[Saved data entries]
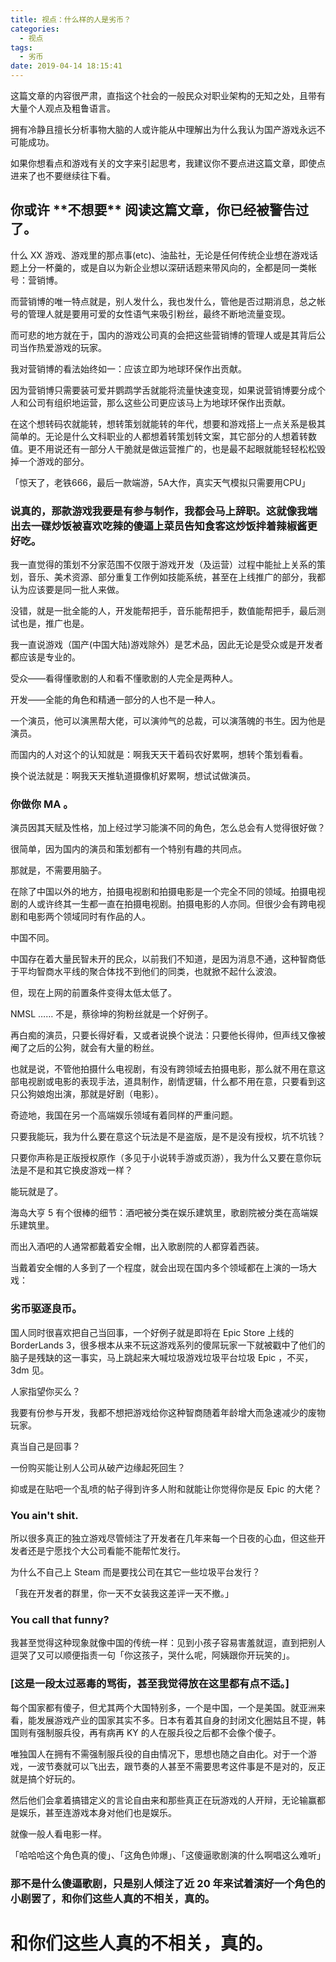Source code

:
 ```yaml
---
title: 视点：什么样的人是劣币？
categories:
  - 视点
tags:
  - 劣币
date: 2019-04-14 18:15:41
---
```


这篇文章的内容很严肃，直指这个社会的一般民众对职业架构的无知之处，且带有大量个人观点及粗鲁语言。  

拥有冷静且擅长分析事物大脑的人或许能从中理解出为什么我认为国产游戏永远不可能成功。  

如果你想看点和游戏有关的文字来引起思考，我建议你不要点进这篇文章，即使点进来了也不要继续往下看。  

你或许 \*\*不想要\*\* 阅读这篇文章，你已经被警告过了。
-------------------------------------------------------------------------------------------------------------------------------------------------------------------------------------------

什么 XX 游戏、游戏里的那点事(etc)、油盐社，无论是任何传统企业想在游戏话题上分一杯羹的，或是自以为新企业想以深研话题来带风向的，全都是同一类帐号：营销博。

而营销博的唯一特点就是，别人发什么，我也发什么，管他是否过期消息，总之帐号的管理人就是要用可爱的女性语气来吸引粉丝，最终不断地流量变现。

而可悲的地方就在于，国内的游戏公司真的会把这些营销博的管理人或是其背后公司当作热爱游戏的玩家。

我对营销博的看法始终如一：应该立即为地球环保作出贡献。

因为营销博只需要装可爱并鹦鹉学舌就能将流量快速变现，如果说营销博要分成个人和公司有组织地运营，那么这些公司更应该马上为地球环保作出贡献。

在这个想转码农就能转，想转策划就能转的年代，想要和游戏搭上一点关系是极其简单的。无论是什么文科职业的人都想着转策划转文案，其它部分的人想着转数值。更不用说还有一部分人干脆就是做运营推广的，也是最不起眼就能轻轻松松毁掉一个游戏的部分。

「惊天了，老铁666，最后一款端游，5A大作，真实天气模拟只需要用CPU」

### 说真的，那款游戏我要是有参与制作，我都会马上辞职。这就像我端出去一碟炒饭被喜欢吃辣的傻逼上菜员告知食客这炒饭拌着辣椒酱更好吃。

我一直觉得的策划不分家范围不仅限于游戏开发（及运营）过程中能扯上关系的策划，音乐、美术资源、部分重复工作例如技能系统，甚至在上线推广的部分，我都认为应该要是同一批人来做。

没错，就是一批全能的人，开发能帮把手，音乐能帮把手，数值能帮把手，最后测试也是，推广也是。

我一直说游戏（国产(中国大陆)游戏除外）是艺术品，因此无论是受众或是开发者都应该是专业的。

受众——看得懂歌剧的人和看不懂歌剧的人完全是两种人。

开发——全能的角色和精通一部分的人也不是一种人。

一个演员，他可以演黑帮大佬，可以演帅气的总裁，可以演落魄的书生。因为他是演员。

而国内的人对这个的认知就是：啊我天天干着码农好累啊，想转个策划看看。

换个说法就是：啊我天天推轨道摄像机好累啊，想试试做演员。

### 你做你 MA 。

演员因其天赋及性格，加上经过学习能演不同的角色，怎么总会有人觉得很好做？

很简单，因为国内的演员和策划都有一个特别有趣的共同点。

那就是，不需要用脑子。

在除了中国以外的地方，拍摄电视剧和拍摄电影是一个完全不同的领域。拍摄电视剧的人或许终其一生都一直在拍摄电视剧。拍摄电影的人亦同。但很少会有跨电视剧和电影两个领域同时有作品的人。

中国不同。

中国存在着大量民智未开的民众，以前我们不知道，是因为消息不通，这种智商低于平均智商水平线的聚合体找不到他们的同类，也就掀不起什么波浪。

但，现在上网的前置条件变得太低太低了。

NMSL …… 不是，蔡徐坤的狗粉丝就是一个好例子。

再白痴的演员，只要长得好看，又或者说换个说法：只要他长得帅，但声线又像被阉了之后的公狗，就会有大量的粉丝。

也就是说，不管他拍摄什么电视剧，有没有跨领域去拍摄电影，那么就不用在意这部电视剧或电影的表现手法，道具制作，剧情逻辑，什么都不用在意，只要看到这只公狗娘炮出演，那就是好剧（电影）。

奇迹地，我国在另一个高端娱乐领域有着同样的严重问题。

只要我能玩，我为什么要在意这个玩法是不是盗版，是不是没有授权，坑不坑钱？

只要你声称是正版授权原作（多见于小说转手游或页游），我为什么又要在意你玩法是不是和其它换皮游戏一样？

能玩就是了。

海岛大亨 5 有个很棒的细节：酒吧被分类在娱乐建筑里，歌剧院被分类在高端娱乐建筑里。

而出入酒吧的人通常都戴着安全帽，出入歌剧院的人都穿着西装。

当戴着安全帽的人多到了一个程度，就会出现在国内多个领域都在上演的一场大戏：

### 劣币驱逐良币。

国人同时很喜欢把自己当回事，一个好例子就是即将在 Epic Store 上线的 BorderLands 3，很多根本从来不玩这游戏系列的傻屌玩家一下就被戳中了他们的脑子是残缺的这一事实，马上跳起来大喊垃圾游戏垃圾平台垃圾 Epic ，不买，3dm 见。

人家指望你买么？

我要有份参与开发，我都不想把游戏给你这种智商随着年龄增大而急速减少的废物玩家。

真当自己是回事？

一份购买能让别人公司从破产边缘起死回生？

抑或是在贴吧一个乱喷的帖子得到许多人附和就能让你觉得你是反 Epic 的大佬？

### You ain't shit.

所以很多真正的独立游戏尽管倾注了开发者在几年来每一个日夜的心血，但这些开发者还是宁愿找个大公司看能不能帮忙发行。

为什么不自己上 Steam 而是要找公司在其它一些垃圾平台发行？

「我在开发者的群里，你一天不女装我这差评一天不撤。」

### You call that funny?

我甚至觉得这种现象就像中国的传统一样：见到小孩子容易害羞就逗，直到把别人逗哭了又可以顺便指责一句「你这孩子，哭什么呢，阿姨跟你开玩笑的」。

### \[这是一段太过恶毒的骂街，甚至我觉得放在这里都有点不适。\]

每个国家都有傻子，但尤其两个大国特别多，一个是中国，一个是美国。就亚洲来看，能发展游戏产业的国家其实不多。日本有着其自身的封闭文化圈姑且不提，韩国则有强制服兵役，再有病再 KY 的人在服兵役之后都不会像个傻子。

唯独国人在拥有不需强制服兵役的自由情况下，思想也随之自由化。对于一个游戏，一波节奏就可以飞出去，跟节奏的人甚至不需要思考这件事是不是对的，反正就是搞个好玩的。

然后他们会拿着搞错定义的言论自由来和那些真正在玩游戏的人开辩，无论输赢都是娱乐，甚至连游戏本身对他们也是娱乐。

就像一般人看电影一样。

「哈哈哈这个角色真的傻」、「这角色帅爆」、「这傻逼歌剧演的什么啊唱这么难听」

### 那不是什么傻逼歌剧，只是别人倾注了近 20 年来试着演好一个角色的小剧罢了，和你们这些人真的不相关，真的。  

和你们这些人真的不相关，真的。
===============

## Action item
Out of the entries, pull every line that mentions "和你们这些人真的不相关".

## Answer for this exercise
### 那不是什么傻逼歌剧，只是别人倾注了近 20 年来试着演好一个角色的小剧罢了，和你们这些人真的不相关，真的。  
和你们这些人真的不相关，真的。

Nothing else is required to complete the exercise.